(Entries shown begins)
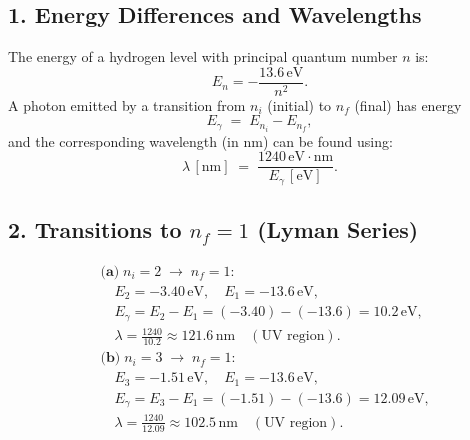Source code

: \documentclass[12pt]{article}
\theoremstyle{definition} %
\theoremstyle{plain} %
\begin{document}
\subsection*{1. Energy Differences and Wavelengths}
\noindent
The energy of a hydrogen level with principal quantum number \(n\) is:
\[
E_n = -\frac{13.6\,\text{eV}}{n^2}.
\]
A photon emitted by a transition from \(n_i\) (initial) to \(n_f\) (final) has energy
\[
E_{\gamma} \;=\; E_{n_i} - E_{n_f},
\]
and the corresponding wavelength (in nm) can be found using:
\[
\lambda \,[\text{nm}] \;=\; \frac{1240\,\text{eV}\cdot\text{nm}}{E_{\gamma}\,[\text{eV}]}.
\]

\subsection*{2. Transitions to \texorpdfstring{$n_f=1$}{n=1} (Lyman Series)}
\[
\begin{aligned}
&\textbf{(a)}\; n_i = 2 \;\longrightarrow\; n_f = 1: \\
&\quad E_{2} = -3.40\,\text{eV}, \quad E_{1} = -13.6\,\text{eV}, \\
&\quad E_{\gamma} = E_{2} - E_{1} = (-3.40) - (-13.6) = 10.2\,\text{eV}, \\
&\quad \lambda = \frac{1240}{10.2} \approx 121.6\,\text{nm} \quad (\text{UV region}). \\[6pt]
&\textbf{(b)}\; n_i = 3 \;\longrightarrow\; n_f = 1: \\
&\quad E_{3} = -1.51\,\text{eV}, \quad E_{1} = -13.6\,\text{eV}, \\
&\quad E_{\gamma} = E_{3} - E_{1} = (-1.51) - (-13.6) = 12.09\,\text{eV}, \\
&\quad \lambda = \frac{1240}{12.09} \approx 102.5\,\text{nm} \quad (\text{UV region}).
\end{aligned}
\]
\end{document}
(Entries shown ends)
**What the task asks:**
With the pictures removed, return all the entries exactly.

**Solution to the problem:**
Source code

: \documentclass[12pt]{article}
\theoremstyle{definition} %
\theoremstyle{plain} %
\begin{document}
\subsection*{1. Energy Differences and Wavelengths}
\noindent
The energy of a hydrogen level with principal quantum number \(n\) is:
\[
E_n = -\frac{13.6\,\text{eV}}{n^2}.
\]
A photon emitted by a transition from \(n_i\) (initial) to \(n_f\) (final) has energy
\[
E_{\gamma} \;=\; E_{n_i} - E_{n_f},
\]
and the corresponding wavelength (in nm) can be found using:
\[
\lambda \,[\text{nm}] \;=\; \frac{1240\,\text{eV}\cdot\text{nm}}{E_{\gamma}\,[\text{eV}]}.
\]

\subsection*{2. Transitions to \texorpdfstring{$n_f=1$}{n=1} (Lyman Series)}
\[
\begin{aligned}
&\textbf{(a)}\; n_i = 2 \;\longrightarrow\; n_f = 1: \\
&\quad E_{2} = -3.40\,\text{eV}, \quad E_{1} = -13.6\,\text{eV}, \\
&\quad E_{\gamma} = E_{2} - E_{1} = (-3.40) - (-13.6) = 10.2\,\text{eV}, \\
&\quad \lambda = \frac{1240}{10.2} \approx 121.6\,\text{nm} \quad (\text{UV region}). \\[6pt]
&\textbf{(b)}\; n_i = 3 \;\longrightarrow\; n_f = 1: \\
&\quad E_{3} = -1.51\,\text{eV}, \quad E_{1} = -13.6\,\text{eV}, \\
&\quad E_{\gamma} = E_{3} - E_{1} = (-1.51) - (-13.6) = 12.09\,\text{eV}, \\
&\quad \lambda = \frac{1240}{12.09} \approx 102.5\,\text{nm} \quad (\text{UV region}).
\end{aligned}
\]
\end{document}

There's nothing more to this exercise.